Summary – It's been a year since Voldemort was defeated by Harry. Most of the Wizarding community has moved on, but for those who were personally involved it's a bit harder. Then a something surprising arrives and Harry realises he's going to have a whole lot more to deal with now. "That's my mother! Be careful who you are calling a 'dark trick'!"
Disclaimer – Rowling lives on the opposite side of the world from me. You actually can't get much further away from my home than she is right now. So out of all the people in the world, I most definitely cannot claim to own Harry Potter or anything else in the wizarding world.
Notes – Big thank you to all my reviewers.

This is for femaleprongslet, who asked for it – and I said it would be up a couple of weeks ago.


After lunch Harry took his mother out to a small, enclosed courtyard. This had been one of the most recent projects, to create somewhere pleasant outdoors on the property. Although it was a nice place, now, it had been as full of dark creatures as anywhere in the house. Neville had been only too willing to help them get rid of the various critters and plants – some of which Harry was sure had ended up in this friend's personal collection – and then plant in the new plants, some with magical properties, some without.

The fountain, which bubbled down into a small pond with goldfish, had been a work of genius by Ginny.

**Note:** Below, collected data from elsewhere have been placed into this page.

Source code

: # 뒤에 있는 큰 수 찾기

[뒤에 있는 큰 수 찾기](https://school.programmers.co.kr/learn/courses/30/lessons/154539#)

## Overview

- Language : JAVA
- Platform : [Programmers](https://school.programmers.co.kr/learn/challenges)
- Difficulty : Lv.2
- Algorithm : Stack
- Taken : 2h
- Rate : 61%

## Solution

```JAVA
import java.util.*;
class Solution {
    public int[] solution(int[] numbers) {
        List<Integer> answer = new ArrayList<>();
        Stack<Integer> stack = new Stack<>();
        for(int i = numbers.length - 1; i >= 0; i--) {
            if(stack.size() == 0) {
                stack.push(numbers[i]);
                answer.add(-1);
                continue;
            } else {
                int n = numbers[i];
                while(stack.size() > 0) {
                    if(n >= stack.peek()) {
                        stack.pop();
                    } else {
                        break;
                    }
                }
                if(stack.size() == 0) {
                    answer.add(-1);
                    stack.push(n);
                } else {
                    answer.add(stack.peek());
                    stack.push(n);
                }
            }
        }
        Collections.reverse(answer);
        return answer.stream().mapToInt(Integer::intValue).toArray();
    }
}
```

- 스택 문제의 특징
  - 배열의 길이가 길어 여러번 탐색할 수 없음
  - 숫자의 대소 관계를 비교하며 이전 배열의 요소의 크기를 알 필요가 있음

Before that they had actually found a kappa lurking deep in it. Now though, the water splashed in rainbow colours over a statue of a rearing unicorn into a shallow pool that held nothing more dangerous than fish, frogs and the occasional water lily.

His mother seemed pleased to be outside and walked around, looking all over the sunlit garden. She poked at and smelled all the different plants and flowers, then smiled into the pond as a frog croaked loudly. She noticed the small plaque on the edge of the pool, it read: "For Luna, a place for all things unseen." Her fingers traced the letters as she read over it silently, and then looked up at Harry, asking him about it.

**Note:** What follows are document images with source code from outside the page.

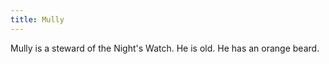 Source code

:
 ```yaml
---
title: Mully
---
```


Mully is a steward of the Night's Watch. He is old. He has an orange beard.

"Luna was a friend of ours, she was killed by Voldemort, but her father is the editor of The Quibbler, a magazine about, well, conspiracies and things that usually don't exist, or haven't really happened. Luna was always talking about some crazy creature that no one could prove was real." He paused. "Everyone was mean to her at school, but in many ways she was better than all of them."

"Sounds like she was a good person."

"She was. That's why this dedication is there. We wanted to remember her properly."

"Who created this garden?" she asked, and he was grateful she seemed to be keeping topics as light as possible. He wasn't sure how much he could give her in terms of information into his life, these days most things were painful.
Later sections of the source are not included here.